Monique’s Independence Day Blah Blah Blah
Monique’s missive is especially poignant this week…
"My great-grandfather, Juan Francisco Castañeda, left Mexico in a rush. It was 1912 and his pro-Madero writing got him into trouble. He was an editorialist (who wasn´t?) for a newspaper in Monterrey, Mexico. He was a wanted man — dead or alive (who wasn´t?).
He bid his pregnant wife and 6 children goodbye. Goodbye mountains, goodbye cabritos (a Northern Mexico culinary specialty), goodbye revolution — and left to San Antonio, Texas.
The little girl — who would grow up to be my grandmother — was 6 years old. She waved goodbye to her father. Everybody cried. Romanita, my great grandmother, gave her husband Juan a recipe for flour tortillas which was written in elegant floral script, on perfumed paper. The dripping fountain pen leaving marks like droplets of nectar.
And this is how it began. How my family shifted its history a little to the north, a few degrees hotter, almost one hundred years ago. The proportions of fat to water, the rest time of the dough, the massaging the fat into the white flour…none of that has changed in the original tortilla recipe. But the handful of pork fat morphed into a handful of Crisco and the lucky feeling you get when you´re the one who gets to slowly pull back the metal skin from the top of the can and you feel the satisfying tinny sound of metal ripping. The wood fire obsolete. Gas is piped in through the ground and cleanly connects to a fancy appliance. The tickle was eliminated, the art of making a flour tortilla rise with the spongy tips of your fingers. A gesture lost.

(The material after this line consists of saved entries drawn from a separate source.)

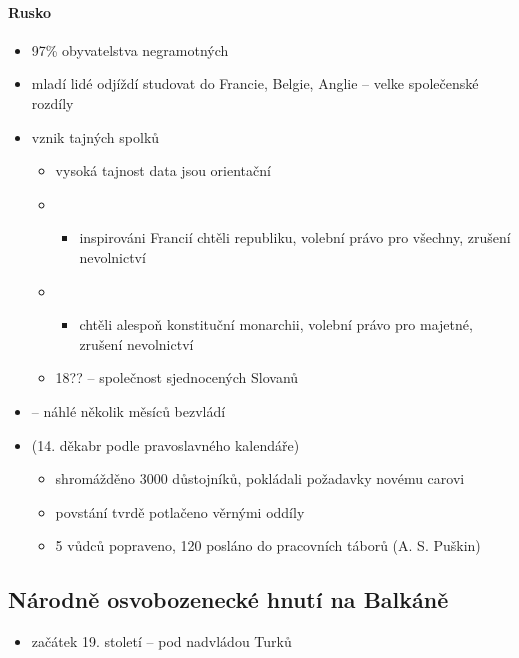 \paragraph{Rusko}
\begin{itemize}
\item 97\% obyvatelstva negramotných
\item mladí lidé odjíždí studovat do Francie, Belgie, Anglie -- velke společenské rozdíly
\item[\ra] vznik tajných spolků
	\begin{itemize}
	\item vysoká tajnost \ra data jsou orientační
	\item {}
		\begin{itemize}
		\item inspirováni Francií chtěli republiku, volební právo pro všechny, zrušení nevolnictví
		\end{itemize}
	\item {}
		\begin{itemize}
		\item chtěli alespoň konstituční monarchii, volební právo pro majetné, zrušení nevolnictví
		\end{itemize}
	\item 18?? -- společnost sjednocených Slovanů
	\end{itemize}
\item {} -- náhlé \ra několik měsíců bezvládí
\item {} (14. děkabr podle pravoslavného kalendáře)
	\begin{itemize}
	\item shromážděno 3000 důstojníků, pokládali požadavky novému carovi
	\item povstání tvrdě potlačeno věrnými oddíly
	\item 5 vůdců popraveno, 120 posláno do pracovních táborů (A. S. Puškin)
	\end{itemize}
\end{itemize}

\subsection{Národně osvobozenecké hnutí na Balkáně}
\begin{itemize}
\item začátek 19. století -- pod nadvládou Turků
\end{itemize}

Who am I now? My grandmother learned to walk with shoulders hunched, she learned to hide what was hers. My mother´s tongue lost its rrrr , spanked out of her in a public school. Shame filled her life, eating nata secretly. My genetic blood was smeared through Mexico, pumped into Texas, forever stained by ink that flows through Cuba and chopped, estilo pico-de-gallo, with my father´s French Myth. I´ve been kneaded into a Dutch family and now the Yucatan cradles my children. And this is how it continues.
Viva Viva Viva Mexico who looks at me now with leary welcoming but with bitterness sometimes, with confusion, with love too. I am a lost mountain flower blooming, withering, blooming, living and bleeding blood and ink back again into Mexico, that what was taken from me.
I´ll die in the arms of Mexico. Please let my children find their lost rrr."
Of course, we’re all just thankful we’ve found Monique and the Slow Food Market in Merida. Every Saturday, with an increasing amount of fresh, organic and healthy foods for all of us. Let the healing continue!